┌──
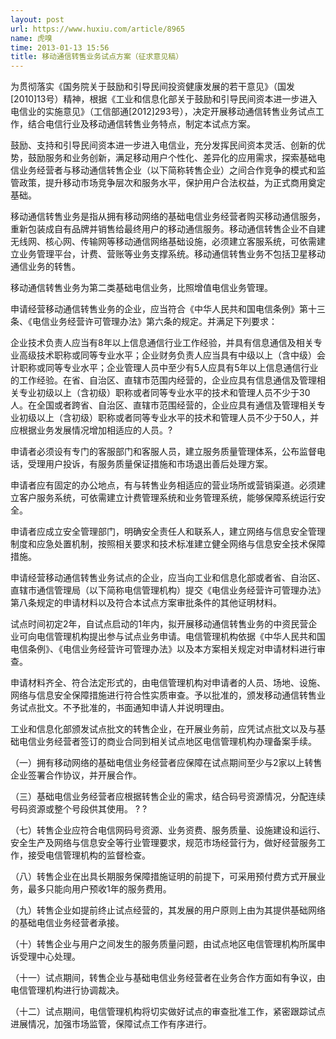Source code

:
 ```yaml
---
layout: post
url: https://www.huxiu.com/article/8965
name: 虎嗅
time: 2013-01-13 15:56
title: 移动通信转售业务试点方案（征求意见稿）
---
```

为贯彻落实《国务院关于鼓励和引导民间投资健康发展的若干意见》（国发[2010]13号）精神，根据《工业和信息化部关于鼓励和引导民间资本进一步进入电信业的实施意见》（工信部通[2012]293号），决定开展移动通信转售业务试点工作，结合电信行业及移动通信转售业务特点，制定本试点方案。

鼓励、支持和引导民间资本进一步进入电信业，充分发挥民间资本灵活、创新的优势，鼓励服务和业务创新，满足移动用户个性化、差异化的应用需求，探索基础电信业务经营者与移动通信转售企业（以下简称转售企业）之间合作竞争的模式和监管政策，提升移动市场竞争层次和服务水平，保护用户合法权益，为正式商用奠定基础。

移动通信转售业务是指从拥有移动网络的基础电信业务经营者购买移动通信服务，重新包装成自有品牌并销售给最终用户的移动通信服务。移动通信转售企业不自建无线网、核心网、传输网等移动通信网络基础设施，必须建立客服系统，可依需建立业务管理平台，计费、营账等业务支撑系统。移动通信转售业务不包括卫星移动通信业务的转售。

移动通信转售业务为第二类基础电信业务，比照增值电信业务管理。

申请经营移动通信转售业务的企业，应当符合《中华人民共和国电信条例》第十三条、《电信业务经营许可管理办法》第六条的规定。并满足下列要求：

企业技术负责人应当有8年以上信息通信行业工作经验，并具有信息通信及相关专业高级技术职称或同等专业水平；企业财务负责人应当具有中级以上（含中级）会计职称或同等专业水平；企业管理人员中至少有5人应具有5年以上信息通信行业的工作经验。在省、自治区、直辖市范围内经营的，企业应具有信息通信及管理相关专业初级以上（含初级）职称或者同等专业水平的技术和管理人员不少于30人。在全国或者跨省、自治区、直辖市范围经营的，企业应具有通信及管理相关专业初级以上（含初级）职称或者同等专业水平的技术和管理人员不少于50人，并应根据业务发展情况增加相适应的人员。?

申请者必须设有专门的客服部门和客服人员，建立服务质量管理体系，公布监督电话，受理用户投诉，有服务质量保证措施和市场退出善后处理方案。

申请者应有固定的办公地点，有与转售业务相适应的营业场所或营销渠道。必须建立客户服务系统，可依需建立计费管理系统和业务管理系统，能够保障系统运行安全。

申请者应成立安全管理部门，明确安全责任人和联系人，建立网络与信息安全管理制度和应急处置机制，按照相关要求和技术标准建立健全网络与信息安全技术保障措施。

申请经营移动通信转售业务试点的企业，应当向工业和信息化部或者省、自治区、直辖市通信管理局（以下简称电信管理机构）提交《电信业务经营许可管理办法》第八条规定的申请材料以及符合本试点方案审批条件的其他证明材料。

试点时间初定2年，自试点启动的1年内，拟开展移动通信转售业务的中资民营企业可向电信管理机构提出参与试点业务申请。电信管理机构依据《中华人民共和国电信条例》、《电信业务经营许可管理办法》以及本方案相关规定对申请材料进行审查。

申请材料齐全、符合法定形式的，由电信管理机构对申请者的人员、场地、设施、网络与信息安全保障措施进行符合性实质审查。予以批准的，颁发移动通信转售业务试点批文。不予批准的，书面通知申请人并说明理由。

工业和信息化部颁发试点批文的转售企业，在开展业务前，应凭试点批文以及与基础电信业务经营者签订的商业合同到相关试点地区电信管理机构办理备案手续。

（一）拥有移动网络的基础电信业务经营者应保障在试点期间至少与2家以上转售企业签署合作协议，并开展合作。

（三）基础电信业务经营者应根据转售企业的需求，结合码号资源情况，分配连续号码资源或整个号段供其使用。 ? ?

（七）转售企业应符合电信网码号资源、业务资费、服务质量、设施建设和运行、安全生产及网络与信息安全等行业管理要求，规范市场经营行为，做好经营服务工作，接受电信管理机构的监督检查。

（八）转售企业在出具长期服务保障措施证明的前提下，可采用预付费方式开展业务，最多只能向用户预收1年的服务费用。

（九）转售企业如提前终止试点经营的，其发展的用户原则上由为其提供基础网络的基础电信业务经营者承接。

（十）转售企业与用户之间发生的服务质量问题，由试点地区电信管理机构所属申诉受理中心处理。

（十一）试点期间，转售企业与基础电信业务经营者在业务合作方面如有争议，由电信管理机构进行协调裁决。

（十二）试点期间，电信管理机构将切实做好试点的审查批准工作，紧密跟踪试点进展情况，加强市场监管，保障试点工作有序进行。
└──
> [What you are asked to do]
Work out how many lines above contain "中华人民共和国电信条例", then write only that number.

> [Solution for this problem]
2